ACTION ITEM
The following data has a line with "action of the" and a line with "framework of Non-commutative". Write out exactly those lines and all the lines between them.

Collected data entries:
○ ○ ○ ○

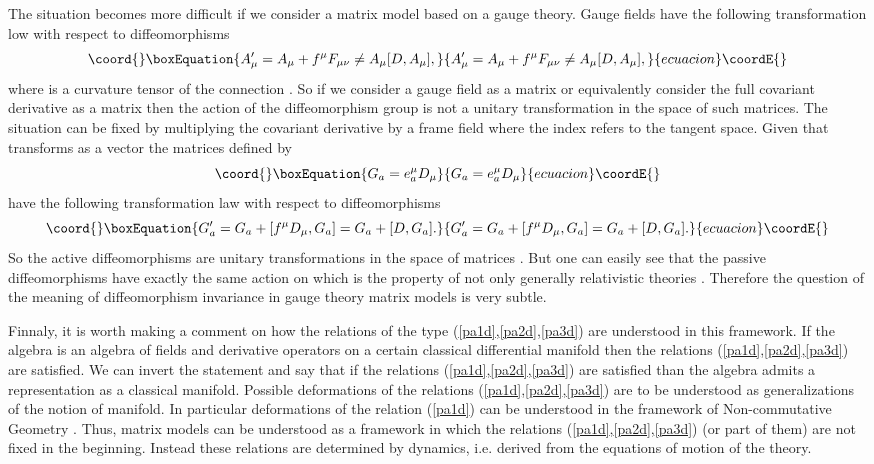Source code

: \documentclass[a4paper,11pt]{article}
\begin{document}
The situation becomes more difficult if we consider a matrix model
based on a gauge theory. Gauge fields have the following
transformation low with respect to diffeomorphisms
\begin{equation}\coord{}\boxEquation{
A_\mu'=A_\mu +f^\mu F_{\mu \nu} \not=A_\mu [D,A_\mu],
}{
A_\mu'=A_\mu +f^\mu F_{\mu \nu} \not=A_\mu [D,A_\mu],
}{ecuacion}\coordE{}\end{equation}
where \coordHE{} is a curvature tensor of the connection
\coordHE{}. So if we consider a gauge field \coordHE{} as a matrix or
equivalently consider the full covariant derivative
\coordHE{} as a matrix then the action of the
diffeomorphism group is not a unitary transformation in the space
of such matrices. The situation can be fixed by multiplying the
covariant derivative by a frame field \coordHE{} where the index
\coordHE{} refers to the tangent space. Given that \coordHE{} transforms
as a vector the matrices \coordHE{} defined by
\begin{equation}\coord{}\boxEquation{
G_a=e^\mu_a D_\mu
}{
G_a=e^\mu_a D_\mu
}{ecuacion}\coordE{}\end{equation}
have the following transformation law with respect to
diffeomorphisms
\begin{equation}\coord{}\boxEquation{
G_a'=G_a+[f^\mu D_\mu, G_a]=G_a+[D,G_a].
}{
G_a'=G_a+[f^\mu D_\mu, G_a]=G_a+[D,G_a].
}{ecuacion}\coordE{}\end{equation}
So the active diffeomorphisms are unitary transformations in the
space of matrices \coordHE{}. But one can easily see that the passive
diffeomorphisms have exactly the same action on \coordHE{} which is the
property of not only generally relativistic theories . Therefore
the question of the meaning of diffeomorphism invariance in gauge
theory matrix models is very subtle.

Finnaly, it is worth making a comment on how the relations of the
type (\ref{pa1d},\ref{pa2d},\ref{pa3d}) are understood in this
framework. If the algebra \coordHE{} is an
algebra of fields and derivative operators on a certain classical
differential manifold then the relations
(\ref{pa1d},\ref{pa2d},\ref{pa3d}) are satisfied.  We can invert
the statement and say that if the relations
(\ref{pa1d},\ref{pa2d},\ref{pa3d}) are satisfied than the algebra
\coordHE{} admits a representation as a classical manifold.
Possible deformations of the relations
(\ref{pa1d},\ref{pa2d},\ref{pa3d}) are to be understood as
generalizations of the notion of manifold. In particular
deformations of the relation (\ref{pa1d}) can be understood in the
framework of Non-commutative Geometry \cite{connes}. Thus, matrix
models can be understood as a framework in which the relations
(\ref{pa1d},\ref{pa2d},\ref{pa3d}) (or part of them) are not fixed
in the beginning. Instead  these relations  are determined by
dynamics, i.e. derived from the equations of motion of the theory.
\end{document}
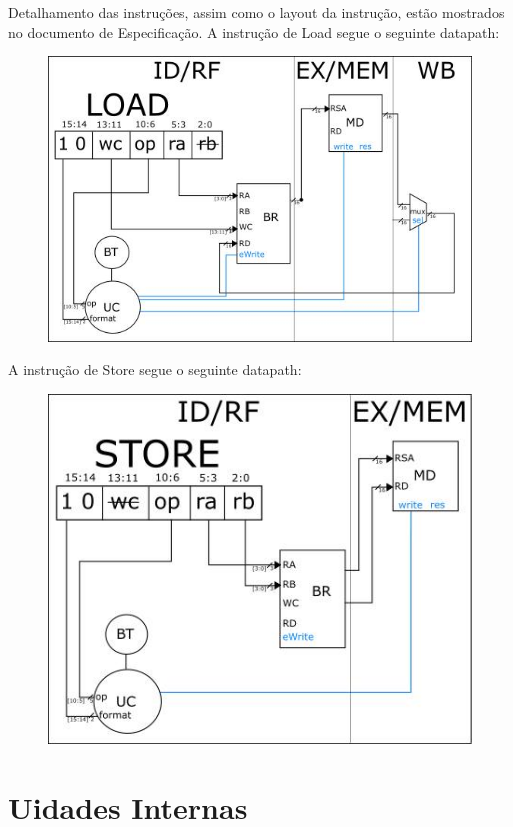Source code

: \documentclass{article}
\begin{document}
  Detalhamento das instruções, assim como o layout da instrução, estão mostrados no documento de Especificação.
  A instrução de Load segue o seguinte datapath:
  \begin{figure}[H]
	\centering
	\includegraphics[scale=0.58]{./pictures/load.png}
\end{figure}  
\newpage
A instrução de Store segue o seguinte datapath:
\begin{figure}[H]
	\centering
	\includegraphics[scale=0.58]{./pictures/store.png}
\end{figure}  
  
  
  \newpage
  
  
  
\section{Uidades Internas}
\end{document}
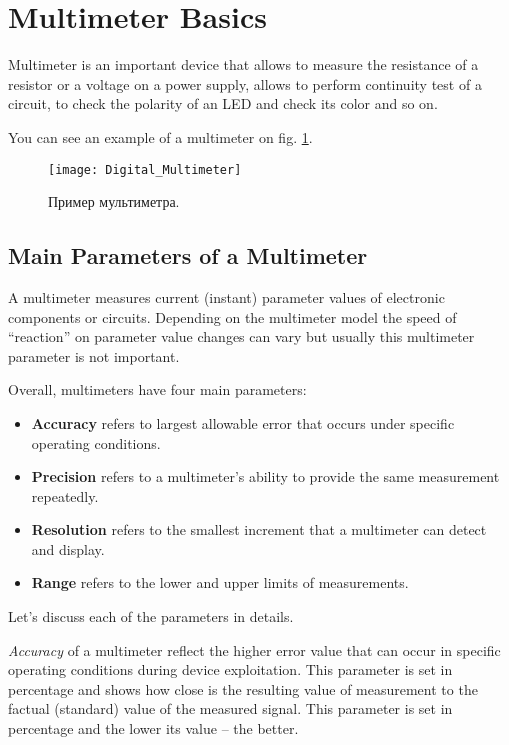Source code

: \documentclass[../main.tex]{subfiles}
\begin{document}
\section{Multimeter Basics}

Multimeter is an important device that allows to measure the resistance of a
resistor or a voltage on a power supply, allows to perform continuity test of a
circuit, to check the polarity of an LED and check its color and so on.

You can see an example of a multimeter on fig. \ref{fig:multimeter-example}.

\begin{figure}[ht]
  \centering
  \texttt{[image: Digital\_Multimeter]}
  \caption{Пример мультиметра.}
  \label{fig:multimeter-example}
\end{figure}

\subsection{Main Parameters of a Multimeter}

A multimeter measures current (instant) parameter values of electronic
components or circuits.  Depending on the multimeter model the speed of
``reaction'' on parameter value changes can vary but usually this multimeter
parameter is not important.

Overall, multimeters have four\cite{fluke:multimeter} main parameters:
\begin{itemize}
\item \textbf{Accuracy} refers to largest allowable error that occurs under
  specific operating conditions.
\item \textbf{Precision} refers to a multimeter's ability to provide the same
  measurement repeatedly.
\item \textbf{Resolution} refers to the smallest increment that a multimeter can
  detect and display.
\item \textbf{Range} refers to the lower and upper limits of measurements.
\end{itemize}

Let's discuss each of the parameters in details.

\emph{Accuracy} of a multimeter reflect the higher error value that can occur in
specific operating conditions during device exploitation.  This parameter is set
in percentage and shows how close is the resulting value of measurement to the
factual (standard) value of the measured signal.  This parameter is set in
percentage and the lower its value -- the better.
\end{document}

○ ○ ○ ○

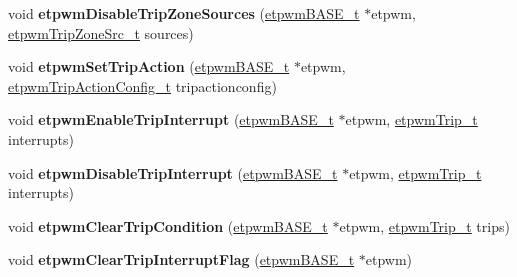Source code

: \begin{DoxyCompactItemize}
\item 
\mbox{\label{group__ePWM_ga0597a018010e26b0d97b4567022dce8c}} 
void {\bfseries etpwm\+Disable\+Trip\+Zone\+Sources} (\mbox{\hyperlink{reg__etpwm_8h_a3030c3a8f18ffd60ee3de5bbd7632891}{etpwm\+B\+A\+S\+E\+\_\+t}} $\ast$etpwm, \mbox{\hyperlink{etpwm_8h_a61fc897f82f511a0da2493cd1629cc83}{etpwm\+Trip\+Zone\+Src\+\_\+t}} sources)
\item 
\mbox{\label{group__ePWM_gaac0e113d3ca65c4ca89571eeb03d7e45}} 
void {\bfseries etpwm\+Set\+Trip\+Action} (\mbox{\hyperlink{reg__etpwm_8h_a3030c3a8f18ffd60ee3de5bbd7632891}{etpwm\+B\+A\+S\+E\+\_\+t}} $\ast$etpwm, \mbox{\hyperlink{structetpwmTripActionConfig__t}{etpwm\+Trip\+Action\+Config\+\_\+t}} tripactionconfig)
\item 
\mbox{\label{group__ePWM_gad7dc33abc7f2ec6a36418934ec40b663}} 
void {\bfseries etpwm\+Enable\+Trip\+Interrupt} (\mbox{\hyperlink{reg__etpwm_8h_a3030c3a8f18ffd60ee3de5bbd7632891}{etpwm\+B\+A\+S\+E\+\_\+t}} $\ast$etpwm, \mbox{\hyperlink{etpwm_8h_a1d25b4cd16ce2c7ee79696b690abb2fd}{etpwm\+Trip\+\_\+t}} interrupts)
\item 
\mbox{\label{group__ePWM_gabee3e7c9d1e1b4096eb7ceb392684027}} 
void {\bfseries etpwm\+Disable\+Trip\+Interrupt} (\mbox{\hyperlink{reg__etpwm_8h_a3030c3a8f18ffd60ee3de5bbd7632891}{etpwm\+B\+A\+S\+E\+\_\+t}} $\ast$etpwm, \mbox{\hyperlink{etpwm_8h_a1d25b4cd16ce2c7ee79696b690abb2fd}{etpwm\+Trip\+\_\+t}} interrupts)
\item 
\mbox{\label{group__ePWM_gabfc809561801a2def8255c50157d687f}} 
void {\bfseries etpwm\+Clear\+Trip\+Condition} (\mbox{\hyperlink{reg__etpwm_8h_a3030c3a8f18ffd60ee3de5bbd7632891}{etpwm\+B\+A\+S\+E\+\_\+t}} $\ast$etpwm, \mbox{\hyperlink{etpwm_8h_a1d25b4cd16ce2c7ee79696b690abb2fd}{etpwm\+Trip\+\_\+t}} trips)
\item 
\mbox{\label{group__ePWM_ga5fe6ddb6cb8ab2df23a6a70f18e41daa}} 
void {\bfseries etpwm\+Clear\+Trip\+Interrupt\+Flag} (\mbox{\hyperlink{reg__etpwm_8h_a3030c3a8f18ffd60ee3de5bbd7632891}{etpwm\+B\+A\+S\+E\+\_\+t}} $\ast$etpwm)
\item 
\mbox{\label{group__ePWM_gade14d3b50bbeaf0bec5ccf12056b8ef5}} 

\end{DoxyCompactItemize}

○ ○ ○ ○

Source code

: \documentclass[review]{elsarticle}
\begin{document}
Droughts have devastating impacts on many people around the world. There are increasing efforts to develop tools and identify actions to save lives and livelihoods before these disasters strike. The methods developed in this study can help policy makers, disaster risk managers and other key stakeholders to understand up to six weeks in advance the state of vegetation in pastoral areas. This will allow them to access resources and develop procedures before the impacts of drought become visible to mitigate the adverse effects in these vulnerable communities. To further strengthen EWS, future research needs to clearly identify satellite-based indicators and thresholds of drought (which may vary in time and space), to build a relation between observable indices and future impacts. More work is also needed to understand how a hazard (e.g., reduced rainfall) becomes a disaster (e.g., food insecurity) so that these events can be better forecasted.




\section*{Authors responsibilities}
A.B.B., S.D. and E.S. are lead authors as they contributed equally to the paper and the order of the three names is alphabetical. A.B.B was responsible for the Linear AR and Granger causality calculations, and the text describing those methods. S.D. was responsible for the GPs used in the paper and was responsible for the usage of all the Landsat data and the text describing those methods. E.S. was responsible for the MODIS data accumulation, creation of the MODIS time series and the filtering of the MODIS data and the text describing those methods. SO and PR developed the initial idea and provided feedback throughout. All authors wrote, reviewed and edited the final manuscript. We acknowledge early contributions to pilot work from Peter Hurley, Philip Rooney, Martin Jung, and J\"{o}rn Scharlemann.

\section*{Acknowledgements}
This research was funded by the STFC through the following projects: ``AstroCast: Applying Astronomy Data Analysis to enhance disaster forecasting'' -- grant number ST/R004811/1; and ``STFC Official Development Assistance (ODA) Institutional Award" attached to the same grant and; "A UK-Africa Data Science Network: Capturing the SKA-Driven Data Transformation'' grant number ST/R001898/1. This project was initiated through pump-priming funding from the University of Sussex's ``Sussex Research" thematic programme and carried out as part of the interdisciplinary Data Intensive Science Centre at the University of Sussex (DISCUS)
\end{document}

○ ○ ○ ○

RESPONSE AREA
\coordHE{} as a matrix then the action of the
diffeomorphism group is not a unitary transformation in the space
of such matrices. The situation can be fixed by multiplying the
covariant derivative by a frame field \coordHE{} where the index
\coordHE{} refers to the tangent space. Given that \coordHE{} transforms
as a vector the matrices \coordHE{} defined by
\begin{equation}\coord{}\boxEquation{
G_a=e^\mu_a D_\mu
}{
G_a=e^\mu_a D_\mu
}{ecuacion}\coordE{}\end{equation}
have the following transformation law with respect to
diffeomorphisms
\begin{equation}\coord{}\boxEquation{
G_a'=G_a+[f^\mu D_\mu, G_a]=G_a+[D,G_a].
}{
G_a'=G_a+[f^\mu D_\mu, G_a]=G_a+[D,G_a].
}{ecuacion}\coordE{}\end{equation}
So the active diffeomorphisms are unitary transformations in the
space of matrices \coordHE{}. But one can easily see that the passive
diffeomorphisms have exactly the same action on \coordHE{} which is the
property of not only generally relativistic theories . Therefore
the question of the meaning of diffeomorphism invariance in gauge
theory matrix models is very subtle.

Finnaly, it is worth making a comment on how the relations of the
type (\ref{pa1d},\ref{pa2d},\ref{pa3d}) are understood in this
framework. If the algebra \coordHE{} is an
algebra of fields and derivative operators on a certain classical
differential manifold then the relations
(\ref{pa1d},\ref{pa2d},\ref{pa3d}) are satisfied.  We can invert
the statement and say that if the relations
(\ref{pa1d},\ref{pa2d},\ref{pa3d}) are satisfied than the algebra
\coordHE{} admits a representation as a classical manifold.
Possible deformations of the relations
(\ref{pa1d},\ref{pa2d},\ref{pa3d}) are to be understood as
generalizations of the notion of manifold. In particular
deformations of the relation (\ref{pa1d}) can be understood in the
framework of Non-commutative Geometry \cite{connes}. Thus, matrix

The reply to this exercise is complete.